Partitioning Tables to Speed up SQL Server Backup and Restores

We’re continuing to cover methods for speeding up your SQL Server database backup and restore processes. There’s one rule that must apply for all these techniques – code changes must not be necessary!

If you frequently need to restore production databases into QA/Dev environments, these techniques may well prove very useful in speeding up the process.If you need some help speeding up your SQL Server backup and restore operations, please contact us or take a look at our services.

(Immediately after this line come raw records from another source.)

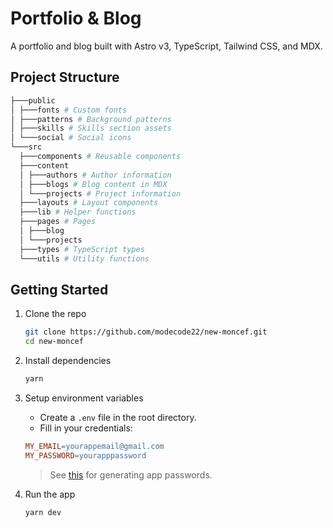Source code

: # Portfolio & Blog

A portfolio and blog built with Astro v3, TypeScript, Tailwind CSS, and MDX.

## Project Structure

```bash
├───public
│ ├───fonts # Custom fonts
│ ├───patterns # Background patterns
│ ├───skills # Skills section assets
│ └───social # Social icons
└───src
  ├───components # Reusable components
  ├───content
  │ ├───authors # Author information
  │ ├───blogs # Blog content in MDX
  │ └───projects # Project information
  ├───layouts # Layout components
  ├───lib # Helper functions
  ├───pages # Pages
  │ ├───blog
  │ └───projects
  ├───types # TypeScript types
  └───utils # Utility functions
```

## Getting Started

1. Clone the repo

    ```sh
    git clone https://github.com/modecode22/new-moncef.git
    cd new-moncef
    ```

2. Install dependencies

    ```sh
    yarn 
    ```

3. Setup environment variables
    - Create a `.env` file in the root directory.
    - Fill in your credentials:

    ```makefile
    MY_EMAIL=yourappemail@gmail.com
    MY_PASSWORD=yourapppassword
    ```

    > See [this](https://support.google.com/mail/answer/185833?hl=en) for generating app passwords.

4. Run the app

    ```sh
    yarn dev
    ```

Previous posts in this series:

  1. How To Speed Up Backups and Restores in SQL Server
  2. Backups and Restores in SQL Server – Filegroups

What is SQL Server Partitioning?

Partitioning has been a feature of SQL Server Enterprise Edition since 2005. However, since SQL Server 2016, partitioning has been part of Standard Edition. Briefly, horizontal partitioning involves splitting the data in a database table from one, usually very large table, into multiple, smaller parts. In this blog, we’re going to demonstrate how, when implemented, SQL Server Partitioning can allow you to target your database maintenance operations at sections of your table data, rather than the whole thing. When backing up and restoring data into QA/Dev environments, this can be hugely beneficial as you handle only the portions of the data that you really need to restore. You don’t need to change your applications and scripts to take advantage of Partitioning. We’re going to through the following steps:

  1. Create new filegroups and files
  2. Create a Partition Function and Scheme
  3. Move the data to the new partitions
      • This step is likely to be the most time-consuming and require the most planning.  If you’re considering Partitioning, then chances are, you have large tables. In a perfect world, you would have implemented Filegroups and Partitioning when designing your database, and not once you’ve filled it with terabytes of data.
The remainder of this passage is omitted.